Gather all lines in the entries that include the word "pagine".

═════ RECORDS SHOWN

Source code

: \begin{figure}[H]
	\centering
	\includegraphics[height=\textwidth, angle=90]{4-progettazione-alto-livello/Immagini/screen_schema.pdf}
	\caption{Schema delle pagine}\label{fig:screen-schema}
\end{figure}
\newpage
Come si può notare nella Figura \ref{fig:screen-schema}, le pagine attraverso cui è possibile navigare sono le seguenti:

══════════

● **EXERCISE RESPONSE**:
	\caption{Schema delle pagine}\label{fig:screen-schema}
Come si può notare nella Figura \ref{fig:screen-schema}, le pagine attraverso cui è possibile navigare sono le seguenti:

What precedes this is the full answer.